Supplied entries
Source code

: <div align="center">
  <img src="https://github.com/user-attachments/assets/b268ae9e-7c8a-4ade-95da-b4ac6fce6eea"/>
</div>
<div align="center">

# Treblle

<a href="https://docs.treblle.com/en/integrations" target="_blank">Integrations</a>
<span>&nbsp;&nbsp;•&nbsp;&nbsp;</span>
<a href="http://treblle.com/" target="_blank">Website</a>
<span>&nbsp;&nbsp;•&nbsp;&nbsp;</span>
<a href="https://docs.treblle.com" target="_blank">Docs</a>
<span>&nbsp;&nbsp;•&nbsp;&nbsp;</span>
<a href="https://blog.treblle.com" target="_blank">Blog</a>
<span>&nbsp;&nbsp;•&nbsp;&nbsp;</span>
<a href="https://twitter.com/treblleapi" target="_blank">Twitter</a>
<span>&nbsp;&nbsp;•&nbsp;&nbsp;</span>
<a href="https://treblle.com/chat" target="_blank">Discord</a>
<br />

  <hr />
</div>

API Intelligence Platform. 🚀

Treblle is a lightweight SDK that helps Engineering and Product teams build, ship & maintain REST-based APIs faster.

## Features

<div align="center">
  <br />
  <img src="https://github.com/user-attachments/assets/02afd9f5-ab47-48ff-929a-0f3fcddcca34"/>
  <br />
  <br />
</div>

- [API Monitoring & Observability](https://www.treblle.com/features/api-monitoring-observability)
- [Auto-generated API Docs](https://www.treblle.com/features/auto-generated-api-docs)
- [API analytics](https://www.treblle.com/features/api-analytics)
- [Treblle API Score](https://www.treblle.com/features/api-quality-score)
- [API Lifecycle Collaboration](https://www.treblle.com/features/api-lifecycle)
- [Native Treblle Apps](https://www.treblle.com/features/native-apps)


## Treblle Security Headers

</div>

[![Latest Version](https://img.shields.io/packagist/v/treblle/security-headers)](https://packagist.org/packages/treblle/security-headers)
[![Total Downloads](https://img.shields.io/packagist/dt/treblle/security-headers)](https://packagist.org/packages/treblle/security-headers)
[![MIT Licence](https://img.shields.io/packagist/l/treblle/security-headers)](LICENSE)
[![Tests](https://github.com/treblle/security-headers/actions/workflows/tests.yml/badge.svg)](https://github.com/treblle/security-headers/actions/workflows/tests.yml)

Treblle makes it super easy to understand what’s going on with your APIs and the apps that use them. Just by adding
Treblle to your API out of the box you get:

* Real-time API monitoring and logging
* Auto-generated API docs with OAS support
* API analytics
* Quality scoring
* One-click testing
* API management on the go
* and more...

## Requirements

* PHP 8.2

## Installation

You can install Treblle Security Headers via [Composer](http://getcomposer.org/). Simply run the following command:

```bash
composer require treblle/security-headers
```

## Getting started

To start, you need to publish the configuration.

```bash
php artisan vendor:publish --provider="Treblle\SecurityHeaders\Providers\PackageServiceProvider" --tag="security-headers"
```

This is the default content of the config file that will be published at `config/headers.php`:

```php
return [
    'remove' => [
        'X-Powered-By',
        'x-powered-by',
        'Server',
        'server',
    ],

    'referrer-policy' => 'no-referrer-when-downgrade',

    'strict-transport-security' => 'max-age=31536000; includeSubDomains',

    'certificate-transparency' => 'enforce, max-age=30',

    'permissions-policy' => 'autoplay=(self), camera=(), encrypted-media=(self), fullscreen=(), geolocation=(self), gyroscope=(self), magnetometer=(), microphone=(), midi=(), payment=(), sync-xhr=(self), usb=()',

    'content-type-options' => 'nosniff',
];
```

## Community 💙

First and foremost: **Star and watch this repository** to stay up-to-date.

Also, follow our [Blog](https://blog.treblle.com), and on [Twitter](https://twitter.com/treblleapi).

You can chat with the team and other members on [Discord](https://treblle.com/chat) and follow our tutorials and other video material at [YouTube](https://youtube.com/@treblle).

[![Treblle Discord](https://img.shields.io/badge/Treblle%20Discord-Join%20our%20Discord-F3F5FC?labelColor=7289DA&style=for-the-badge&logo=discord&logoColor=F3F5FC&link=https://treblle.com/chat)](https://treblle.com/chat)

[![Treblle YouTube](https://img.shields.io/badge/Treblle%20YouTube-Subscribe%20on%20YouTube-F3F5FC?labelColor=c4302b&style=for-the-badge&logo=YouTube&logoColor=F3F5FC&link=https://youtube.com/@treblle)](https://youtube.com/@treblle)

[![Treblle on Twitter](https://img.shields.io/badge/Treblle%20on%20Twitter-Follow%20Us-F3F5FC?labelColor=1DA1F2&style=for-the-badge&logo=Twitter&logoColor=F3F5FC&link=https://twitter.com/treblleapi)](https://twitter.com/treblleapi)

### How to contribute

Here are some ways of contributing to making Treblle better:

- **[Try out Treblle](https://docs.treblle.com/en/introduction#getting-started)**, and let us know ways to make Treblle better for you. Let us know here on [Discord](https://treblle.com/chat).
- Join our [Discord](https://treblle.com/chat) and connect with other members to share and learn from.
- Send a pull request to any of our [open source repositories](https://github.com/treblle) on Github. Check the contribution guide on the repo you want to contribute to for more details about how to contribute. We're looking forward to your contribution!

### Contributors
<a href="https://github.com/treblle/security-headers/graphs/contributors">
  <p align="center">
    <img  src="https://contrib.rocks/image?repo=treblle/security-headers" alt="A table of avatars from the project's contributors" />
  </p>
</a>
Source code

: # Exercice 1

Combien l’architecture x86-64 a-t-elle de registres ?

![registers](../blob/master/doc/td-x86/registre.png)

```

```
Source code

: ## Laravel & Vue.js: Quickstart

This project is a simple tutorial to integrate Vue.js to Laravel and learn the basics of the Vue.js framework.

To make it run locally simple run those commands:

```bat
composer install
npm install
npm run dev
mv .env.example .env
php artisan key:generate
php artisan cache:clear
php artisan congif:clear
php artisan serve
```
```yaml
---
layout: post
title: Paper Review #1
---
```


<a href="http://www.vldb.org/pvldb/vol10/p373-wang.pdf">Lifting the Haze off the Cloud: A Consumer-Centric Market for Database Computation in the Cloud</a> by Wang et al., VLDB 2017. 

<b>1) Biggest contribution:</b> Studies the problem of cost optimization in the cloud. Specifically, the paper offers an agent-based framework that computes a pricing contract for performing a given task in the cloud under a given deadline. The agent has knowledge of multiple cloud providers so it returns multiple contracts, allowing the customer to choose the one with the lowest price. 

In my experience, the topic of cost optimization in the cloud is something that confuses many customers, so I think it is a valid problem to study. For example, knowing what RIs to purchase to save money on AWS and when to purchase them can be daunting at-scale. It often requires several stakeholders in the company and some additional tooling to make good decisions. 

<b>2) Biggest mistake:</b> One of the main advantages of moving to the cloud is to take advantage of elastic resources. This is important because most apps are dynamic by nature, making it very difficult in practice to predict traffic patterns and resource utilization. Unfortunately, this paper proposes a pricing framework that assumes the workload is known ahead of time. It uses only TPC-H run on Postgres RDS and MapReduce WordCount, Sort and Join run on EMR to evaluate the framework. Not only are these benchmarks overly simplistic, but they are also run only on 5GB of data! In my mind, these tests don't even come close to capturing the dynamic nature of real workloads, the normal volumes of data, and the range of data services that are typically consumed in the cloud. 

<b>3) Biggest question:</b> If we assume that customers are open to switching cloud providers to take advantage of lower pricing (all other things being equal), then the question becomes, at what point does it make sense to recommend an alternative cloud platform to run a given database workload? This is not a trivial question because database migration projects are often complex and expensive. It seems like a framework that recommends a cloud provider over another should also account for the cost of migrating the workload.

What is required
Write out the records. Leave nothing out and change nothing.

Task response
Source code

: <div align="center">
  <img src="https://github.com/user-attachments/assets/b268ae9e-7c8a-4ade-95da-b4ac6fce6eea"/>
</div>
<div align="center">

# Treblle

<a href="https://docs.treblle.com/en/integrations" target="_blank">Integrations</a>
<span>&nbsp;&nbsp;•&nbsp;&nbsp;</span>
<a href="http://treblle.com/" target="_blank">Website</a>
<span>&nbsp;&nbsp;•&nbsp;&nbsp;</span>
<a href="https://docs.treblle.com" target="_blank">Docs</a>
<span>&nbsp;&nbsp;•&nbsp;&nbsp;</span>
<a href="https://blog.treblle.com" target="_blank">Blog</a>
<span>&nbsp;&nbsp;•&nbsp;&nbsp;</span>
<a href="https://twitter.com/treblleapi" target="_blank">Twitter</a>
<span>&nbsp;&nbsp;•&nbsp;&nbsp;</span>
<a href="https://treblle.com/chat" target="_blank">Discord</a>
<br />

  <hr />
</div>

API Intelligence Platform. 🚀

Treblle is a lightweight SDK that helps Engineering and Product teams build, ship & maintain REST-based APIs faster.

## Features

<div align="center">
  <br />
  <img src="https://github.com/user-attachments/assets/02afd9f5-ab47-48ff-929a-0f3fcddcca34"/>
  <br />
  <br />
</div>

- [API Monitoring & Observability](https://www.treblle.com/features/api-monitoring-observability)
- [Auto-generated API Docs](https://www.treblle.com/features/auto-generated-api-docs)
- [API analytics](https://www.treblle.com/features/api-analytics)
- [Treblle API Score](https://www.treblle.com/features/api-quality-score)
- [API Lifecycle Collaboration](https://www.treblle.com/features/api-lifecycle)
- [Native Treblle Apps](https://www.treblle.com/features/native-apps)


## Treblle Security Headers

</div>

[![Latest Version](https://img.shields.io/packagist/v/treblle/security-headers)](https://packagist.org/packages/treblle/security-headers)
[![Total Downloads](https://img.shields.io/packagist/dt/treblle/security-headers)](https://packagist.org/packages/treblle/security-headers)
[![MIT Licence](https://img.shields.io/packagist/l/treblle/security-headers)](LICENSE)
[![Tests](https://github.com/treblle/security-headers/actions/workflows/tests.yml/badge.svg)](https://github.com/treblle/security-headers/actions/workflows/tests.yml)

Treblle makes it super easy to understand what’s going on with your APIs and the apps that use them. Just by adding
Treblle to your API out of the box you get:

* Real-time API monitoring and logging
* Auto-generated API docs with OAS support
* API analytics
* Quality scoring
* One-click testing
* API management on the go
* and more...

## Requirements

* PHP 8.2

## Installation

You can install Treblle Security Headers via [Composer](http://getcomposer.org/). Simply run the following command:

```bash
composer require treblle/security-headers
```

## Getting started

To start, you need to publish the configuration.

```bash
php artisan vendor:publish --provider="Treblle\SecurityHeaders\Providers\PackageServiceProvider" --tag="security-headers"
```

This is the default content of the config file that will be published at `config/headers.php`:

```php
return [
    'remove' => [
        'X-Powered-By',
        'x-powered-by',
        'Server',
        'server',
    ],

    'referrer-policy' => 'no-referrer-when-downgrade',

    'strict-transport-security' => 'max-age=31536000; includeSubDomains',

    'certificate-transparency' => 'enforce, max-age=30',

    'permissions-policy' => 'autoplay=(self), camera=(), encrypted-media=(self), fullscreen=(), geolocation=(self), gyroscope=(self), magnetometer=(), microphone=(), midi=(), payment=(), sync-xhr=(self), usb=()',

    'content-type-options' => 'nosniff',
];
```

## Community 💙

First and foremost: **Star and watch this repository** to stay up-to-date.

Also, follow our [Blog](https://blog.treblle.com), and on [Twitter](https://twitter.com/treblleapi).

You can chat with the team and other members on [Discord](https://treblle.com/chat) and follow our tutorials and other video material at [YouTube](https://youtube.com/@treblle).

[![Treblle Discord](https://img.shields.io/badge/Treblle%20Discord-Join%20our%20Discord-F3F5FC?labelColor=7289DA&style=for-the-badge&logo=discord&logoColor=F3F5FC&link=https://treblle.com/chat)](https://treblle.com/chat)

[![Treblle YouTube](https://img.shields.io/badge/Treblle%20YouTube-Subscribe%20on%20YouTube-F3F5FC?labelColor=c4302b&style=for-the-badge&logo=YouTube&logoColor=F3F5FC&link=https://youtube.com/@treblle)](https://youtube.com/@treblle)

[![Treblle on Twitter](https://img.shields.io/badge/Treblle%20on%20Twitter-Follow%20Us-F3F5FC?labelColor=1DA1F2&style=for-the-badge&logo=Twitter&logoColor=F3F5FC&link=https://twitter.com/treblleapi)](https://twitter.com/treblleapi)

### How to contribute

Here are some ways of contributing to making Treblle better:

- **[Try out Treblle](https://docs.treblle.com/en/introduction#getting-started)**, and let us know ways to make Treblle better for you. Let us know here on [Discord](https://treblle.com/chat).
- Join our [Discord](https://treblle.com/chat) and connect with other members to share and learn from.
- Send a pull request to any of our [open source repositories](https://github.com/treblle) on Github. Check the contribution guide on the repo you want to contribute to for more details about how to contribute. We're looking forward to your contribution!

### Contributors
<a href="https://github.com/treblle/security-headers/graphs/contributors">
  <p align="center">
    <img  src="https://contrib.rocks/image?repo=treblle/security-headers" alt="A table of avatars from the project's contributors" />
  </p>
</a>
Source code

: # Exercice 1

Combien l’architecture x86-64 a-t-elle de registres ?

![registers](../blob/master/doc/td-x86/registre.png)

```

```
Source code

: ## Laravel & Vue.js: Quickstart

This project is a simple tutorial to integrate Vue.js to Laravel and learn the basics of the Vue.js framework.

To make it run locally simple run those commands:

```bat
composer install
npm install
npm run dev
mv .env.example .env
php artisan key:generate
php artisan cache:clear
php artisan congif:clear
php artisan serve
```
```yaml
---
layout: post
title: Paper Review #1
---
```


<a href="http://www.vldb.org/pvldb/vol10/p373-wang.pdf">Lifting the Haze off the Cloud: A Consumer-Centric Market for Database Computation in the Cloud</a> by Wang et al., VLDB 2017. 

<b>1) Biggest contribution:</b> Studies the problem of cost optimization in the cloud. Specifically, the paper offers an agent-based framework that computes a pricing contract for performing a given task in the cloud under a given deadline. The agent has knowledge of multiple cloud providers so it returns multiple contracts, allowing the customer to choose the one with the lowest price. 

In my experience, the topic of cost optimization in the cloud is something that confuses many customers, so I think it is a valid problem to study. For example, knowing what RIs to purchase to save money on AWS and when to purchase them can be daunting at-scale. It often requires several stakeholders in the company and some additional tooling to make good decisions. 

<b>2) Biggest mistake:</b> One of the main advantages of moving to the cloud is to take advantage of elastic resources. This is important because most apps are dynamic by nature, making it very difficult in practice to predict traffic patterns and resource utilization. Unfortunately, this paper proposes a pricing framework that assumes the workload is known ahead of time. It uses only TPC-H run on Postgres RDS and MapReduce WordCount, Sort and Join run on EMR to evaluate the framework. Not only are these benchmarks overly simplistic, but they are also run only on 5GB of data! In my mind, these tests don't even come close to capturing the dynamic nature of real workloads, the normal volumes of data, and the range of data services that are typically consumed in the cloud. 

<b>3) Biggest question:</b> If we assume that customers are open to switching cloud providers to take advantage of lower pricing (all other things being equal), then the question becomes, at what point does it make sense to recommend an alternative cloud platform to run a given database workload? This is not a trivial question because database migration projects are often complex and expensive. It seems like a framework that recommends a cloud provider over another should also account for the cost of migrating the workload.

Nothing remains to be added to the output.